## [Description of the task]
From the line with "<dd>S672</dd>" through the final line, transcribe the material below character for character; include no other lines.

## [Data for this task]

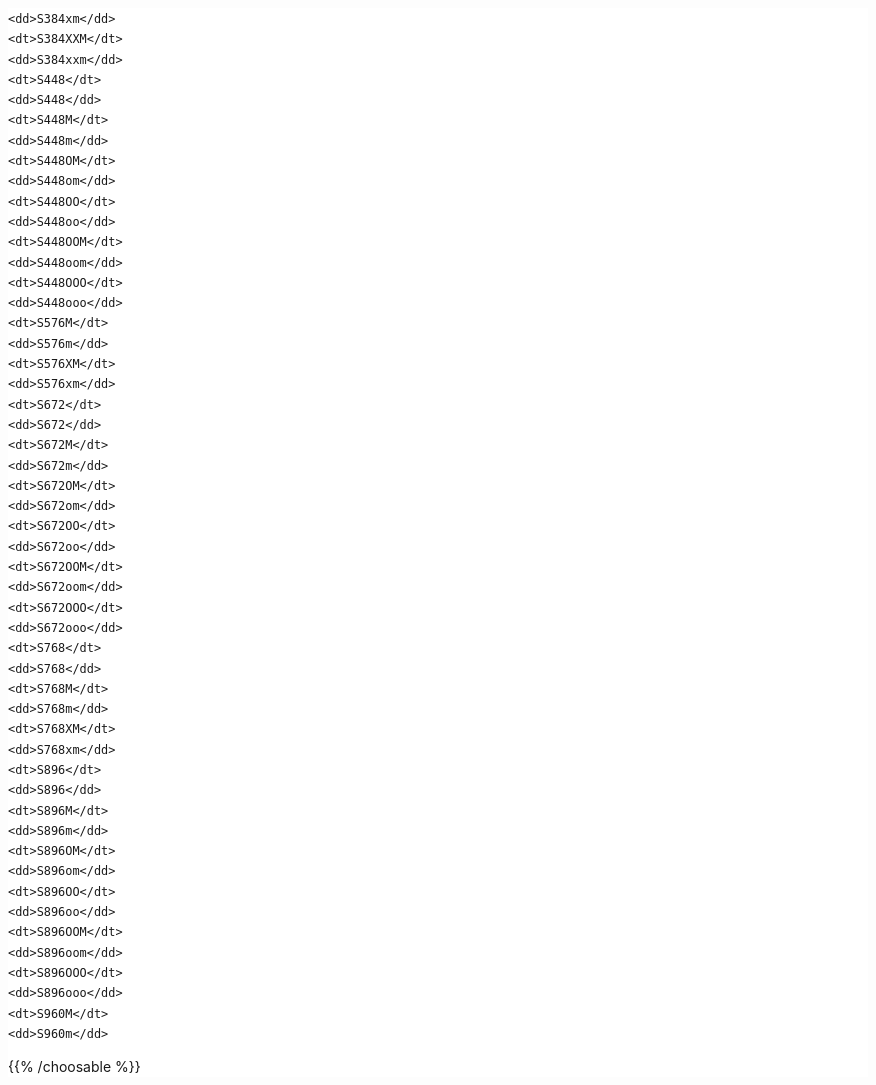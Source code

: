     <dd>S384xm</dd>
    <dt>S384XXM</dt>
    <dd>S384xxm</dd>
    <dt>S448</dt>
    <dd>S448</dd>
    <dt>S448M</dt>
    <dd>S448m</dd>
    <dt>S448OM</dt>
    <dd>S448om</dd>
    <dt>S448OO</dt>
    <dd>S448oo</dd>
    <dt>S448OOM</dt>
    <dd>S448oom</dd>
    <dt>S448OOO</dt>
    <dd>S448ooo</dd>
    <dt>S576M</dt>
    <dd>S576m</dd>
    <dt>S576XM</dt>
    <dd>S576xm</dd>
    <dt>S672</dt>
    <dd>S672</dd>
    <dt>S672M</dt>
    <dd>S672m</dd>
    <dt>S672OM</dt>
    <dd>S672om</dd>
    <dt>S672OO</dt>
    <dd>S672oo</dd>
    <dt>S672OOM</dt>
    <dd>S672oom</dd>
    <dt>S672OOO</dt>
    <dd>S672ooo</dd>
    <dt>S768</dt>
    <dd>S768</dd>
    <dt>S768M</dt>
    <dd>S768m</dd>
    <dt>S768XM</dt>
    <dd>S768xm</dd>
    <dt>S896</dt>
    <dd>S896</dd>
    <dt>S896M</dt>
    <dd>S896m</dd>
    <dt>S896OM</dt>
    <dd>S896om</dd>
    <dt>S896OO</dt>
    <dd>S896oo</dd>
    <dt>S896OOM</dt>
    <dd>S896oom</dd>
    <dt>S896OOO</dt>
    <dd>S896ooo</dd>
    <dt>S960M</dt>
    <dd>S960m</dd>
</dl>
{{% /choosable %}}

## [Output for this exercise]
    <dd>S672</dd>
    <dt>S672M</dt>
    <dd>S672m</dd>
    <dt>S672OM</dt>
    <dd>S672om</dd>
    <dt>S672OO</dt>
    <dd>S672oo</dd>
    <dt>S672OOM</dt>
    <dd>S672oom</dd>
    <dt>S672OOO</dt>
    <dd>S672ooo</dd>
    <dt>S768</dt>
    <dd>S768</dd>
    <dt>S768M</dt>
    <dd>S768m</dd>
    <dt>S768XM</dt>
    <dd>S768xm</dd>
    <dt>S896</dt>
    <dd>S896</dd>
    <dt>S896M</dt>
    <dd>S896m</dd>
    <dt>S896OM</dt>
    <dd>S896om</dd>
    <dt>S896OO</dt>
    <dd>S896oo</dd>
    <dt>S896OOM</dt>
    <dd>S896oom</dd>
    <dt>S896OOO</dt>
    <dd>S896ooo</dd>
    <dt>S960M</dt>
    <dd>S960m</dd>
</dl>
{{% /choosable %}}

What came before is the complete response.